Since OpenCL C compiles to SPIR-V it is beneficial to see how C maps to SPIR-V. In this example a simple matrix multiplication kernel is compiled to SPIR-V and the disassembly is inspected.
The whole kernel is as follows:
__kernel void matrix_mul(__global float A[],
__global float B[],
__global float C[],
unsigned int size) {
size_t idX = get_global_id(0);
size_t idY = get_global_id(1);
float sum = 0.0f;
for (int k = 0; k < size; k++) {
sum += A[(idX * size) + k] * B[(k * size) + idY];
}
C[(idX * size) + idY] = sum;
}
Looking at the whole disassembled module is quite complicated so here a line-by-line comparison will follow.

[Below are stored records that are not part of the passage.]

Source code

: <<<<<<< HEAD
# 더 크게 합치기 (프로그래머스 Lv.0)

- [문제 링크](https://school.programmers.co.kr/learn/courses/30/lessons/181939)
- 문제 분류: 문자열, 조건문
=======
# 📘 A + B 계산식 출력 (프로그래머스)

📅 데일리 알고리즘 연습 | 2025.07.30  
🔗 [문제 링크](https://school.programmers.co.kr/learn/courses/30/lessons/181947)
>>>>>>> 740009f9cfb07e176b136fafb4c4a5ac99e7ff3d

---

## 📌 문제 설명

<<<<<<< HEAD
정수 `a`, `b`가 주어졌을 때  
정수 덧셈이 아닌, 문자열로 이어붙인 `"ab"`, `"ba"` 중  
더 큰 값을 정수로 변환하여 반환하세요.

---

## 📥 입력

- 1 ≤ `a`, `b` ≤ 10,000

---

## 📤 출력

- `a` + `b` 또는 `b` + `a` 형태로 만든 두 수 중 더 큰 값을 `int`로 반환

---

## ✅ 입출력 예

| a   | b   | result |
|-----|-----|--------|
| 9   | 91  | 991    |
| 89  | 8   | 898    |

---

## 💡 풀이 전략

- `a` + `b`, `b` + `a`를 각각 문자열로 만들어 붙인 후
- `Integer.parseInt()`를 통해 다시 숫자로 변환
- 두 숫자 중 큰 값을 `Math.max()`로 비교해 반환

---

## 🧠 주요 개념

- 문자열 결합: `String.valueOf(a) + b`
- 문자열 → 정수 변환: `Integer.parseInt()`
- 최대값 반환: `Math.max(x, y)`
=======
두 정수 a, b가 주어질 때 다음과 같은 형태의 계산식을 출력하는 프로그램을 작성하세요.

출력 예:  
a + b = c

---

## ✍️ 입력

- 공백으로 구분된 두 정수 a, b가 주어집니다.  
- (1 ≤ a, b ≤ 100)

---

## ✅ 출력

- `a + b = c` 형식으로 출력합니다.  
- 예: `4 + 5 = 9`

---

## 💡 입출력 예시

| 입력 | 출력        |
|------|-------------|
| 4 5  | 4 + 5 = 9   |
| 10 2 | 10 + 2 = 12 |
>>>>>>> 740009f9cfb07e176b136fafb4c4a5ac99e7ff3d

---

The first line declares the kernel as a C function and provides the signature. In SPIR-V this would require nodes for the return type of the function and for the parameters. The module also needs to provide the name of the kernel/function and the signature.
It looks like this:
__kernel void matrix_mul(__global float A[],
__global float B[],
__global float C[],
unsigned int size)
In SPIR-V it is:
; Declare an entry point with it's name and interface. For more info see: https://www.khronos.org/registry/spir-v/specs/unified1/SPIRV.html#OpEntryPoint
OpEntryPoint Kernel %10 "matrix_mul" %__spirv_BuiltInGlobalInvocationId
OpDecorate %72 Alignment 4 ; Decorate %72 (which is a group) as having an alignemnt of 4 bytes
%72 = OpDecorationGroup
OpGroupDecorate %72 %A.addr %B.addr %C.addr %size.addr %idX %idY %sum %k ; Decorate the group
OpDecorate %__spirv_BuiltInGlobalInvocationId BuiltIn GlobalInvocationId ; Decorate variable as the built-in global id
OpDecorate %__spirv_BuiltInGlobalInvocationId Constant
OpDecorate %__spirv_BuiltInGlobalInvocationId LinkageAttributes "__spirv_BuiltInGlobalInvocationId" Import ; Import the built-in variable
%uint = OpTypeInt 32 0 ; Declare an unsigned 32 bit integer type
%void = OpTypeVoid ; Declare a void type
%float = OpTypeFloat 32 ; Declare a 32 bit floating point number type
%ptr_float = OpTypePointer CrossWorkgroup %float ; Declare a pointer type that points to floats in global memory
%v_uint_3 = OpTypeVector %uint 3 ; Declare a vector type that is comprised of 3 unsigned 32 bit integers
%ptr_v_uint_3 = OpTypePointer Input %v_uint_3 ; Declare a pointer type that points to vectors in the input from pipeline
%__spirv_BuiltInGlobalInvocationId = OpVariable %ptr_v_uint_3 Input ; Declare a global variable of type vector pointer residing in the input from pipeline
; Declare the type of the function, where the function returns void, and takes parameters of type: float pointer, float pointer, float pointer, unsigned integer
%9 = OpTypeFunction %void %ptr_float %ptr_float %ptr_float %uint
%10 = OpFunction %void DontInline %9 ; Declare a function, which returns void, and has type %9
%A = OpFunctionParameter %ptr_float ; Parameter 1 aka __global float A[]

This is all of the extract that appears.